There’s no way of scripting Elland Road. Whatever is said beforehand gets lost as soon the ball is kicked. "That's why football is the best sport in the world," Bielsa said this week, "Because before the games you can have one feeling, but after the games the feeling is different with the result."

Elland Road is a character in this season’s promotion challenge drama. Its motivation is clear: to support the team back to the Premier League. Its role, though, is less defined; several pages of the script are missing or misprinted.

Last time out, against Sheffield United, Elland Road was overblown and melodramatic. Pontus Jansson asked the crowd to come down an hour early for the warm-ups before "the biggest game of our lives." Mateusz Klich said it would be "one of the most important games" and that he wished it could be an evening kick-off so Elland Road could be at its best; "under the lights would be even better." In the end Elland Road missed its cue and couldn’t find its character, and defeat in the biggest game of the players’ lives only made the remaining eight games even bigger.
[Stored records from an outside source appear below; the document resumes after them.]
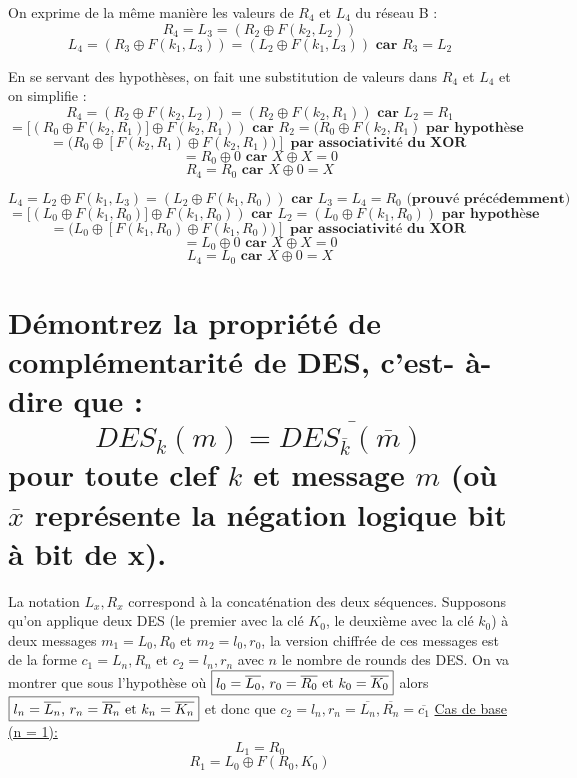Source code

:\documentclass[fleqn]{article}
\begin{document}
On exprime de la même manière les valeurs de $R_4$ et $L_4$ du réseau B :
\[R_4 = L_3 = \boxed{(R_2 \oplus F(k_2, L_2))}\]
\[L_4 = (R_3 \oplus F(k_1, L_3)) = \boxed{(L_2 \oplus F(k_1, L_3))} \textbf{ car } R_3 = L_2\]\newline

En se servant des hypothèses, on fait une substitution de valeurs dans $R_4$ et $L_4$ et on simplifie :
\[R_4 = (R_2 \oplus F(k_2, L_2)) = (R_2 \oplus F(k_2, R_1)) \textbf{ car } L_2 = R_1\]
\[= [(R_0 \oplus F(k_2, R_1)] \oplus F(k_2, R_1)) \textbf{ car } R_2 = (R_0 \oplus F(k_2, R_1) \textbf{ par hypothèse}\]
\[= (R_0 \oplus [F(k_2, R_1) \oplus F(k_2, R_1))] \textbf{ par associativité du XOR }\]
\[= R_0 \oplus 0 \textbf{ car } X \oplus X = 0\]
\[\boxed{R_4 = R_0} \textbf{ car } X \oplus 0 = X\]

\[L_4 = L_2 \oplus F(k_1, L_3) = (L_2 \oplus F(k_1, R_0)) \textbf{ car } L_3 = L_4 = R_0 \textbf{ (prouvé précédemment)}\]
\[= [(L_0 \oplus F(k_1, R_0)] \oplus F(k_1, R_0)) \textbf{ car } L_2 = (L_0 \oplus F(k_1, R_0)) \textbf{ par hypothèse}\]
\[= (L_0 \oplus [F(k_1, R_0) \oplus F(k_1, R_0))] \textbf{ par associativité du XOR }\]
\[= L_0 \oplus 0 \textbf{ car } X \oplus X = 0\]
\[\boxed{L_4 = L_0} \textbf{ car } X \oplus 0 = X\]

\section{\normalsize  D\'{e}montrez la propri\'{e}t\'{e} de compl\'{e}mentarit\'{e} de DES, c'est- \`{a}-dire que :
$$
DES_{k}(m)=\overline{DES_{\overline{k}}(\overline{m})}
$$
pour toute clef $k$ et message $m$ (o\`{u} $\overline{x}$ repr\'{e}sente la n\'{e}gation logique bit \`{a} bit de x).}

La notation $L_x, R_x$ correspond à la concaténation des deux séquences.\newline\newline
Supposons qu'on applique deux DES (le premier avec la clé $K_0$, le deuxième avec la clé $k_0$) à deux messages $m_1 =  L_0, R_0$ et $m_2 =  l_0, r_0$, la version chiffrée de ces messages est de la forme $c_1 =  L_n, R_n$ et $c_2 =  l_n, r_n$ avec $n$ le nombre de rounds des DES.\newline\newline
On va montrer que sous l'hypothèse où $\boxed{l_0 = \overline{L_0}$, $r_0 = \overline{R_0}$ et $k_0 = \overline{K_0}}$ alors $\boxed{l_n = \overline{L_n}$, $r_n = \overline{R_n}$ et $k_n = \overline{K_n}}$ et donc que $c_2 = l_n, r_n = \overline{L_n}, \overline{R_n} = \overline{c_1}$
\newline\newline
\underline{Cas de base (n = 1):}\newline
\[L_1 = R_0\]
\[R_1 = L_0 \oplus F(R_0, K_0)\]
\end{document}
"When we started conceding efforts in the second half, the fans had a memory linking with the difficulty that they are suffering in the last few years," said Marcelo Bielsa, assessing the stadium in the Sheffield United match. "It's something we can understand. The fans showed these doubts from these memories."
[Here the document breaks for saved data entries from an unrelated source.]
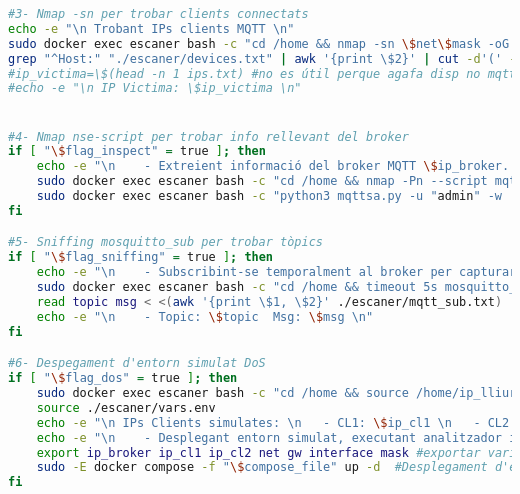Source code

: \begin{lstlisting}[language=bash, caption={Eina automatitzada per a la generació de datasets}, label=lst:tool]
#3- Nmap -sn per trobar clients connectats
echo -e "\n Trobant IPs clients MQTT \n" 
sudo docker exec escaner bash -c "cd /home && nmap -sn \$net\$mask -oG devices.txt"
grep "^Host:" "./escaner/devices.txt" | awk '{print \$2}' | cut -d'(' -f1 > "ips.txt"
#ip_victima=\$(head -n 1 ips.txt) #no es útil perque agafa disp no mqtt
#echo -e "\n IP Victima: \$ip_victima \n"


#4- Nmap nse-script per trobar info rellevant del broker
if [ "\$flag_inspect" = true ]; then 
    echo -e "\n    - Extreient informació del broker MQTT \$ip_broker...\n"
    sudo docker exec escaner bash -c "cd /home && nmap -Pn --script mqtt-subscribe -p 1883 -oG info_broker.txt \$ip_broker" #scipts info broker
    sudo docker exec escaner bash -c "python3 mqttsa.py -u "admin" -w ./psw.txt -t 5 -mp 255 -mq 1000 $ip_broker > info_broker2.txt "
fi

#5- Sniffing mosquitto_sub per trobar tòpics
if [ "\$flag_sniffing" = true ]; then
    echo -e "\n    - Subscribint-se temporalment al broker per capturar missatges: \n"
    sudo docker exec escaner bash -c "cd /home && timeout 5s mosquitto_sub -h \$ip_broker -t '#' -v > mqtt_sub.txt" #escolta pasiva tòpics durant 5s
    read topic msg < <(awk '{print \$1, \$2}' ./escaner/mqtt_sub.txt)  #no cal printejar realment
    echo -e "\n    - Topic: \$topic  Msg: \$msg \n"
fi

#6- Despegament d'entorn simulat DoS
if [ "\$flag_dos" = true ]; then
    sudo docker exec escaner bash -c "cd /home && source /home/ip_lliures.sh \$net\$mask \$num_clients" #IPs lliures a la xarxa  (genera les num_clients seguents a partir de la .100)
    source ./escaner/vars.env
    echo -e "\n IPs Clients simulates: \n   - CL1: \$ip_cl1 \n   - CL2: \$ip_cl2 \n"
    echo -e "\n    - Desplegant entorn simulat, executant analitzador i atac DDoS \n" 
    export ip_broker ip_cl1 ip_cl2 net gw interface mask #exportar variables per ser utilitzades en el docker compose (paràmetre -E)
    sudo -E docker compose -f "\$compose_file" up -d  #Desplegament d'escenari
fi


\end{lstlisting}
As ever Bielsa took intuitive hold on a truth about Leeds United that dozens of managers and players have grasped at but missed; that the support from the terraces can be as fragile as it can be ferocious, not because the fans are fickle, but because they’re frightened. Like converting Kalvin Phillips to centre-back, Bielsa asks a lot of Elland Road, but he doesn’t expect more than it can deliver. The feeling was that, with Millwall in town, the atmosphere would need to be controlled, the game given no more hype than any other.

An enormous mosaic spelling 'Believe' across the lower tier of the East Stand contradicted that, creating the hype the crowd had arrived ready to avoid. It was an impressive sight, gilded by one wonderfully anarchic fan waving their blue and yellow Sweden flag against the background of white cards around them. The script, though, was difficult to follow; Elland Road pinched the bridge of its nose, squinted at the word, and asked, What’s my motivation for this line? Believe. Believe? I can hardly believe where Leeds are in the table, I find it unbelievable that Marcelo Bielsa is our manager and Pablo Hernandez is our playmaker, and I can’t believe that we lost that game to Sheffield United. Do I believe Leeds will be promoted? I don’t believe I’m stupid enough. 'Believe.' It’s a positive message, but a more comforting act would have been raising thousands of pieces of card spelling out 'None of This is Really Happening.' Now, that’s a message I could believe in.